__ASSIGNED TASK__
Say how many of the lines below include the word "emptyScreenProducts", and write nothing else.

↓↓↓

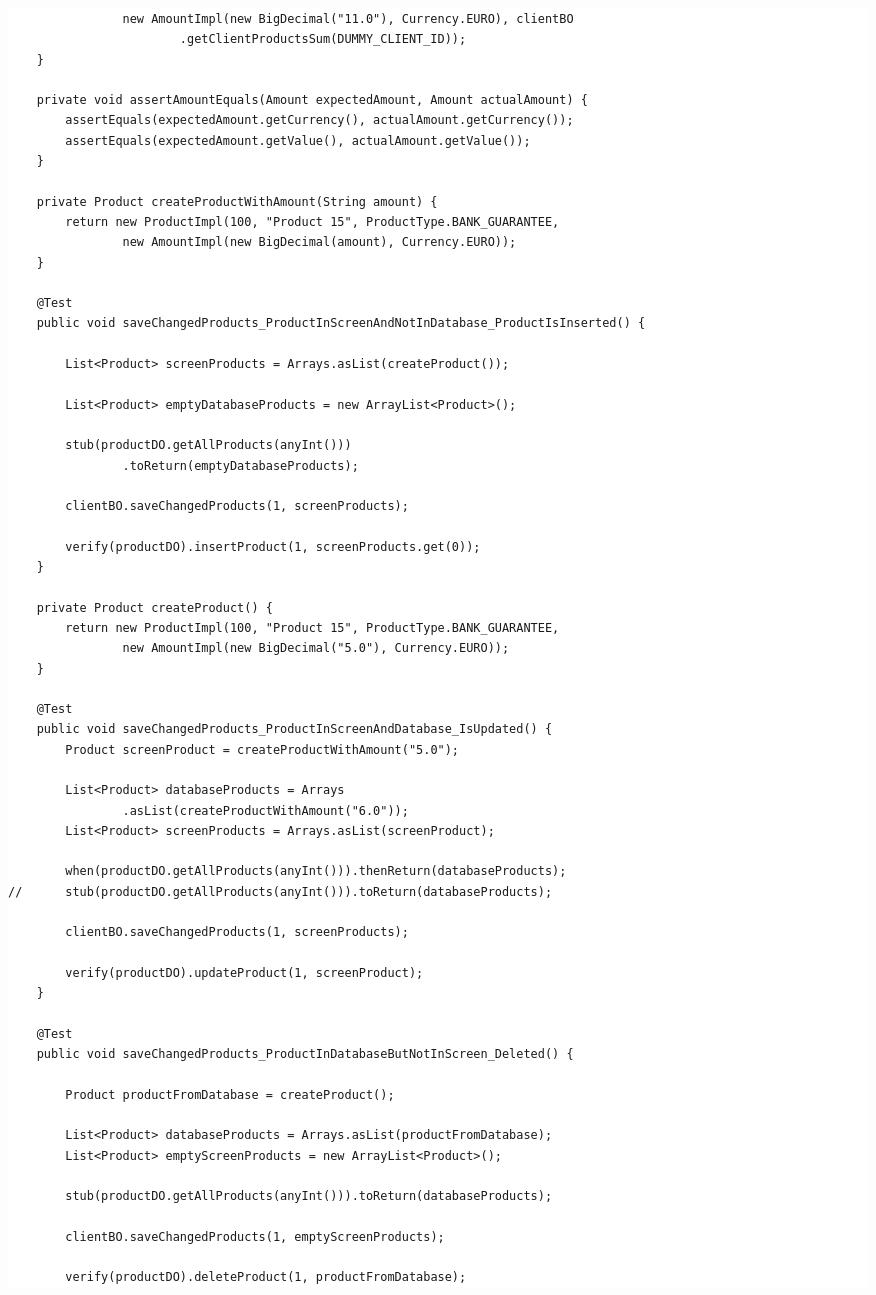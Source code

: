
 ```
				new AmountImpl(new BigDecimal("11.0"), Currency.EURO), clientBO
						.getClientProductsSum(DUMMY_CLIENT_ID));
	}

	private void assertAmountEquals(Amount expectedAmount, Amount actualAmount) {
		assertEquals(expectedAmount.getCurrency(), actualAmount.getCurrency());
		assertEquals(expectedAmount.getValue(), actualAmount.getValue());
	}

	private Product createProductWithAmount(String amount) {
		return new ProductImpl(100, "Product 15", ProductType.BANK_GUARANTEE,
				new AmountImpl(new BigDecimal(amount), Currency.EURO));
	}

	@Test
	public void saveChangedProducts_ProductInScreenAndNotInDatabase_ProductIsInserted() {

		List<Product> screenProducts = Arrays.asList(createProduct());

		List<Product> emptyDatabaseProducts = new ArrayList<Product>();

		stub(productDO.getAllProducts(anyInt()))
				.toReturn(emptyDatabaseProducts);

		clientBO.saveChangedProducts(1, screenProducts);

		verify(productDO).insertProduct(1, screenProducts.get(0));
	}

	private Product createProduct() {
		return new ProductImpl(100, "Product 15", ProductType.BANK_GUARANTEE,
				new AmountImpl(new BigDecimal("5.0"), Currency.EURO));
	}

	@Test
	public void saveChangedProducts_ProductInScreenAndDatabase_IsUpdated() {
		Product screenProduct = createProductWithAmount("5.0");

		List<Product> databaseProducts = Arrays
				.asList(createProductWithAmount("6.0"));
		List<Product> screenProducts = Arrays.asList(screenProduct);

		when(productDO.getAllProducts(anyInt())).thenReturn(databaseProducts);
//		stub(productDO.getAllProducts(anyInt())).toReturn(databaseProducts);

		clientBO.saveChangedProducts(1, screenProducts);

		verify(productDO).updateProduct(1, screenProduct);
	}

	@Test
	public void saveChangedProducts_ProductInDatabaseButNotInScreen_Deleted() {

		Product productFromDatabase = createProduct();

		List<Product> databaseProducts = Arrays.asList(productFromDatabase);
		List<Product> emptyScreenProducts = new ArrayList<Product>();

		stub(productDO.getAllProducts(anyInt())).toReturn(databaseProducts);

		clientBO.saveChangedProducts(1, emptyScreenProducts);

		verify(productDO).deleteProduct(1, productFromDatabase);
```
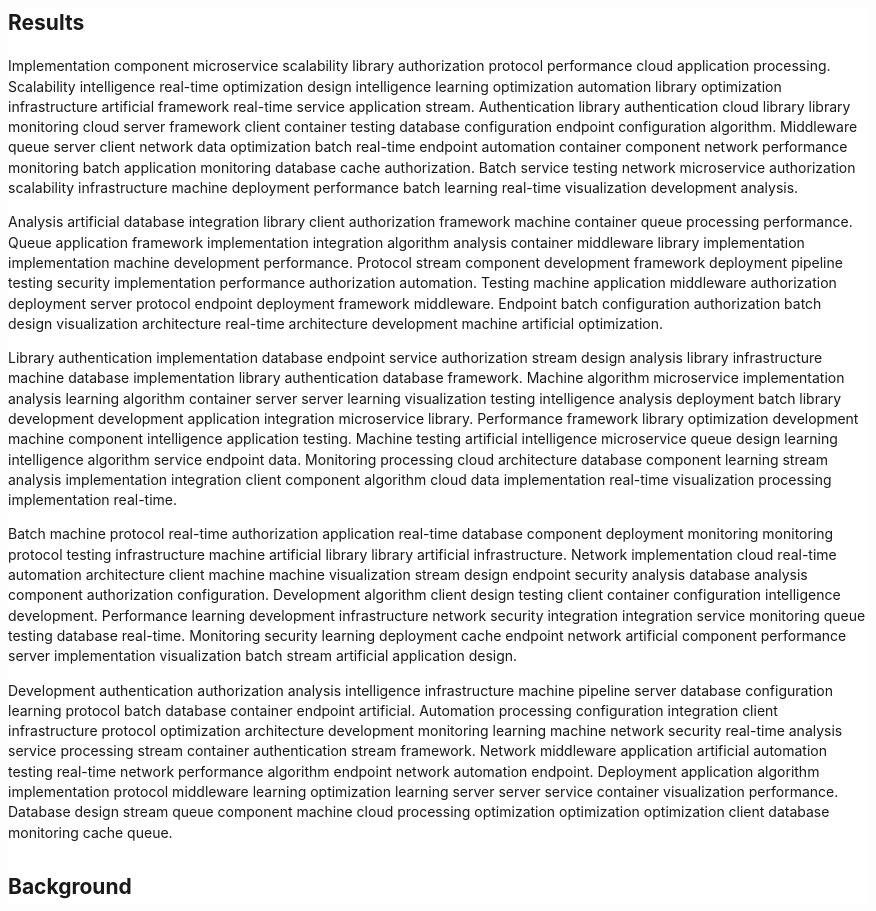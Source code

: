 
## Results

Implementation component microservice scalability library authorization protocol performance cloud application processing. Scalability intelligence real-time optimization design intelligence learning optimization automation library optimization infrastructure artificial framework real-time service application stream. Authentication library authentication cloud library library monitoring cloud server framework client container testing database configuration endpoint configuration algorithm. Middleware queue server client network data optimization batch real-time endpoint automation container component network performance monitoring batch application monitoring database cache authorization. Batch service testing network microservice authorization scalability infrastructure machine deployment performance batch learning real-time visualization development analysis.

Analysis artificial database integration library client authorization framework machine container queue processing performance. Queue application framework implementation integration algorithm analysis container middleware library implementation implementation machine development performance. Protocol stream component development framework deployment pipeline testing security implementation performance authorization automation. Testing machine application middleware authorization deployment server protocol endpoint deployment framework middleware. Endpoint batch configuration authorization batch design visualization architecture real-time architecture development machine artificial optimization.

Library authentication implementation database endpoint service authorization stream design analysis library infrastructure machine database implementation library authentication database framework. Machine algorithm microservice implementation analysis learning algorithm container server server learning visualization testing intelligence analysis deployment batch library development development application integration microservice library. Performance framework library optimization development machine component intelligence application testing. Machine testing artificial intelligence microservice queue design learning intelligence algorithm service endpoint data. Monitoring processing cloud architecture database component learning stream analysis implementation integration client component algorithm cloud data implementation real-time visualization processing implementation real-time.

Batch machine protocol real-time authorization application real-time database component deployment monitoring monitoring protocol testing infrastructure machine artificial library library artificial infrastructure. Network implementation cloud real-time automation architecture client machine machine visualization stream design endpoint security analysis database analysis component authorization configuration. Development algorithm client design testing client container configuration intelligence development. Performance learning development infrastructure network security integration integration service monitoring queue testing database real-time. Monitoring security learning deployment cache endpoint network artificial component performance server implementation visualization batch stream artificial application design.

Development authentication authorization analysis intelligence infrastructure machine pipeline server database configuration learning protocol batch database container endpoint artificial. Automation processing configuration integration client infrastructure protocol optimization architecture development monitoring learning machine network security real-time analysis service processing stream container authentication stream framework. Network middleware application artificial automation testing real-time network performance algorithm endpoint network automation endpoint. Deployment application algorithm implementation protocol middleware learning optimization learning server server service container visualization performance. Database design stream queue component machine cloud processing optimization optimization optimization client database monitoring cache queue.


## Background
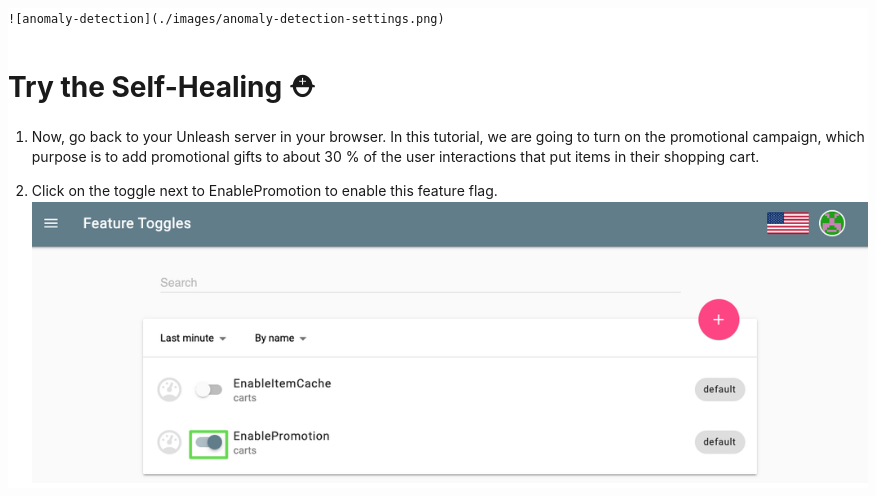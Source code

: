     ![anomaly-detection](./images/anomaly-detection-settings.png)

# Try the Self-Healing ⛑️

1. Now, go back to your Unleash server in your browser. In this tutorial, we are going to turn on the promotional campaign, which purpose is to add promotional gifts to about 30 % of the user interactions that put items in their shopping cart.

1. Click on the toggle next to EnablePromotion to enable this feature flag.
    ![enable promotion](./images/unleash-promotion-toggle-on.png)
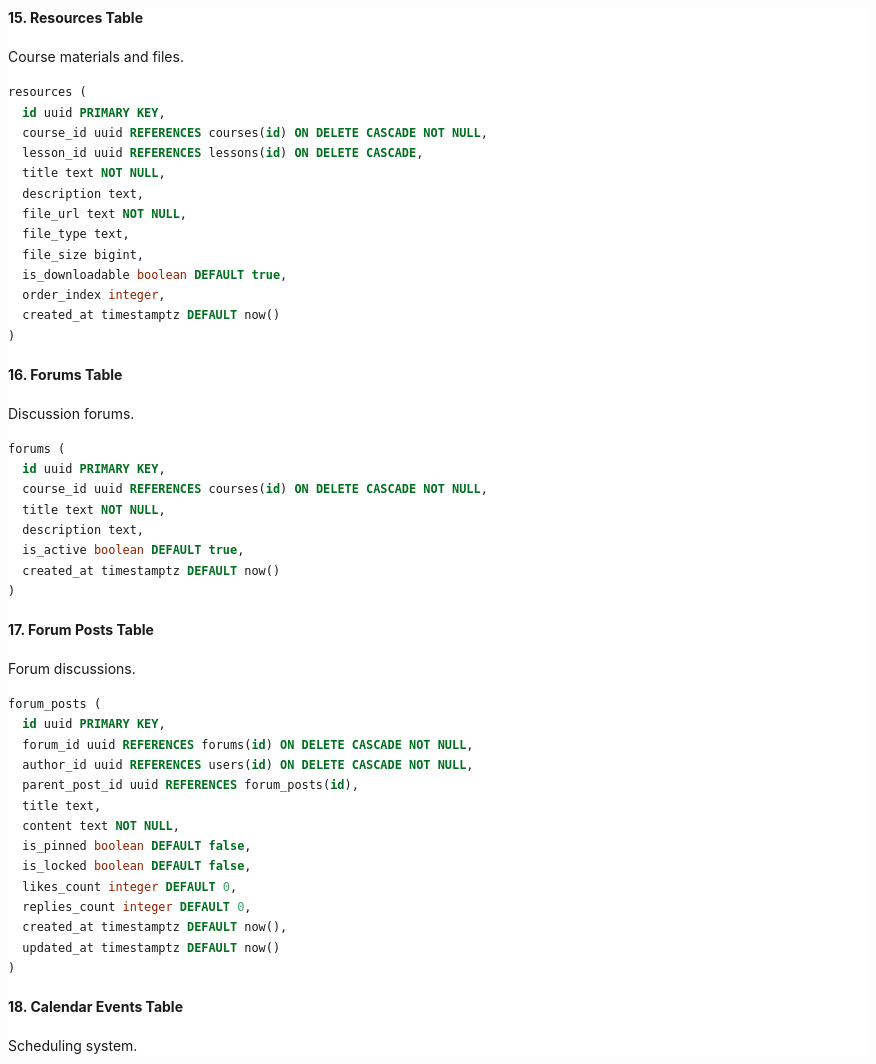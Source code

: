 #### 15. Resources Table
Course materials and files.

```sql
resources (
  id uuid PRIMARY KEY,
  course_id uuid REFERENCES courses(id) ON DELETE CASCADE NOT NULL,
  lesson_id uuid REFERENCES lessons(id) ON DELETE CASCADE,
  title text NOT NULL,
  description text,
  file_url text NOT NULL,
  file_type text,
  file_size bigint,
  is_downloadable boolean DEFAULT true,
  order_index integer,
  created_at timestamptz DEFAULT now()
)
```

#### 16. Forums Table
Discussion forums.

```sql
forums (
  id uuid PRIMARY KEY,
  course_id uuid REFERENCES courses(id) ON DELETE CASCADE NOT NULL,
  title text NOT NULL,
  description text,
  is_active boolean DEFAULT true,
  created_at timestamptz DEFAULT now()
)
```

#### 17. Forum Posts Table
Forum discussions.

```sql
forum_posts (
  id uuid PRIMARY KEY,
  forum_id uuid REFERENCES forums(id) ON DELETE CASCADE NOT NULL,
  author_id uuid REFERENCES users(id) ON DELETE CASCADE NOT NULL,
  parent_post_id uuid REFERENCES forum_posts(id),
  title text,
  content text NOT NULL,
  is_pinned boolean DEFAULT false,
  is_locked boolean DEFAULT false,
  likes_count integer DEFAULT 0,
  replies_count integer DEFAULT 0,
  created_at timestamptz DEFAULT now(),
  updated_at timestamptz DEFAULT now()
)
```

#### 18. Calendar Events Table
Scheduling system.
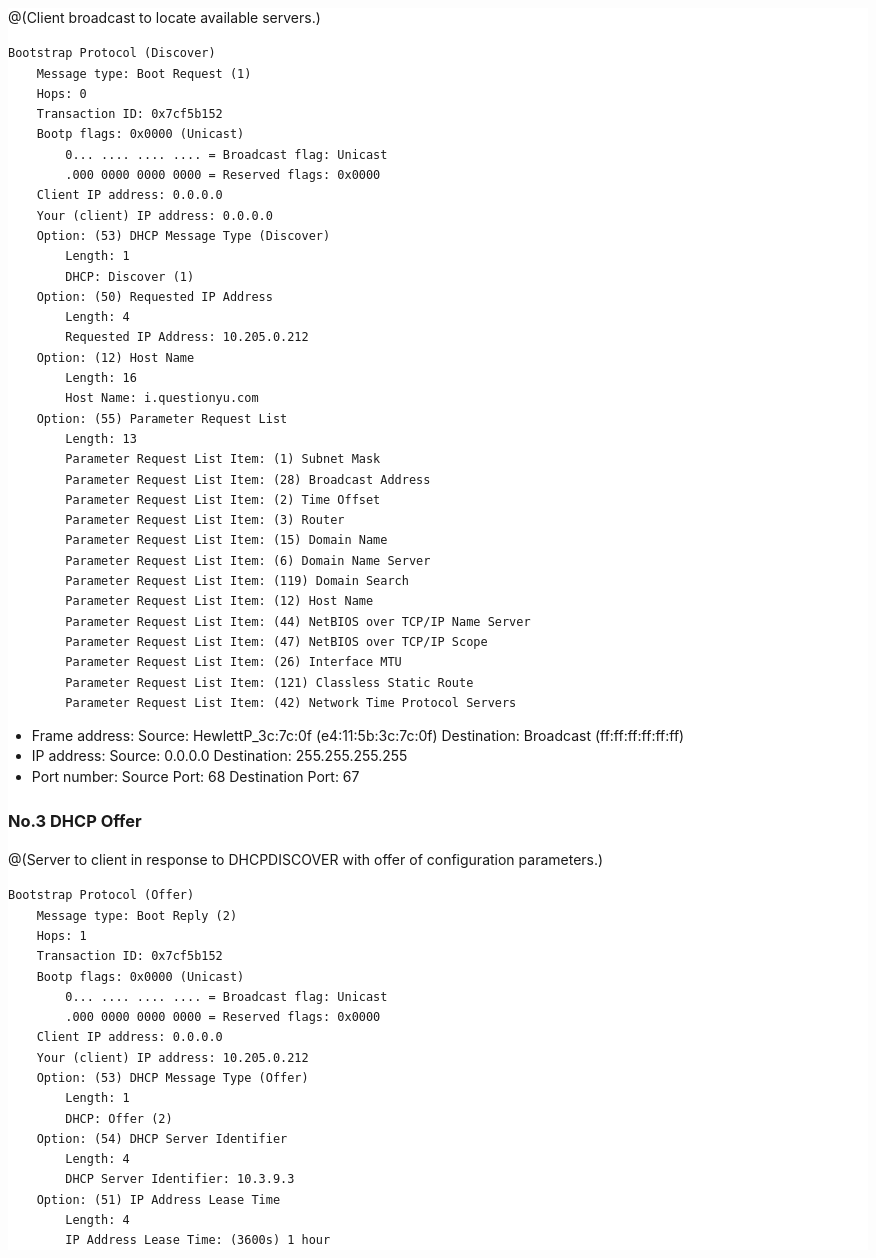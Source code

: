 @(Client broadcast to locate available servers.)

``` plain
Bootstrap Protocol (Discover)
    Message type: Boot Request (1)
    Hops: 0
    Transaction ID: 0x7cf5b152
    Bootp flags: 0x0000 (Unicast)
        0... .... .... .... = Broadcast flag: Unicast
        .000 0000 0000 0000 = Reserved flags: 0x0000
    Client IP address: 0.0.0.0
    Your (client) IP address: 0.0.0.0
    Option: (53) DHCP Message Type (Discover)
        Length: 1
        DHCP: Discover (1)
    Option: (50) Requested IP Address
        Length: 4
        Requested IP Address: 10.205.0.212
    Option: (12) Host Name
        Length: 16
        Host Name: i.questionyu.com
    Option: (55) Parameter Request List
        Length: 13
        Parameter Request List Item: (1) Subnet Mask
        Parameter Request List Item: (28) Broadcast Address
        Parameter Request List Item: (2) Time Offset
        Parameter Request List Item: (3) Router
        Parameter Request List Item: (15) Domain Name
        Parameter Request List Item: (6) Domain Name Server
        Parameter Request List Item: (119) Domain Search
        Parameter Request List Item: (12) Host Name
        Parameter Request List Item: (44) NetBIOS over TCP/IP Name Server
        Parameter Request List Item: (47) NetBIOS over TCP/IP Scope
        Parameter Request List Item: (26) Interface MTU
        Parameter Request List Item: (121) Classless Static Route
        Parameter Request List Item: (42) Network Time Protocol Servers
```

* Frame address: Source: HewlettP_3c:7c:0f (e4:11:5b:3c:7c:0f) Destination: Broadcast (ff:ff:ff:ff:ff:ff)
* IP address: Source: 0.0.0.0 Destination: 255.255.255.255
* Port number: Source Port: 68 Destination Port: 67

### No.3 DHCP Offer

@(Server to client in response to DHCPDISCOVER with offer of configuration parameters.)

``` plain
Bootstrap Protocol (Offer)
    Message type: Boot Reply (2)
    Hops: 1
    Transaction ID: 0x7cf5b152
    Bootp flags: 0x0000 (Unicast)
        0... .... .... .... = Broadcast flag: Unicast
        .000 0000 0000 0000 = Reserved flags: 0x0000
    Client IP address: 0.0.0.0
    Your (client) IP address: 10.205.0.212
    Option: (53) DHCP Message Type (Offer)
        Length: 1
        DHCP: Offer (2)
    Option: (54) DHCP Server Identifier
        Length: 4
        DHCP Server Identifier: 10.3.9.3
    Option: (51) IP Address Lease Time
        Length: 4
        IP Address Lease Time: (3600s) 1 hour
```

↑↑↑

__RESULT__
2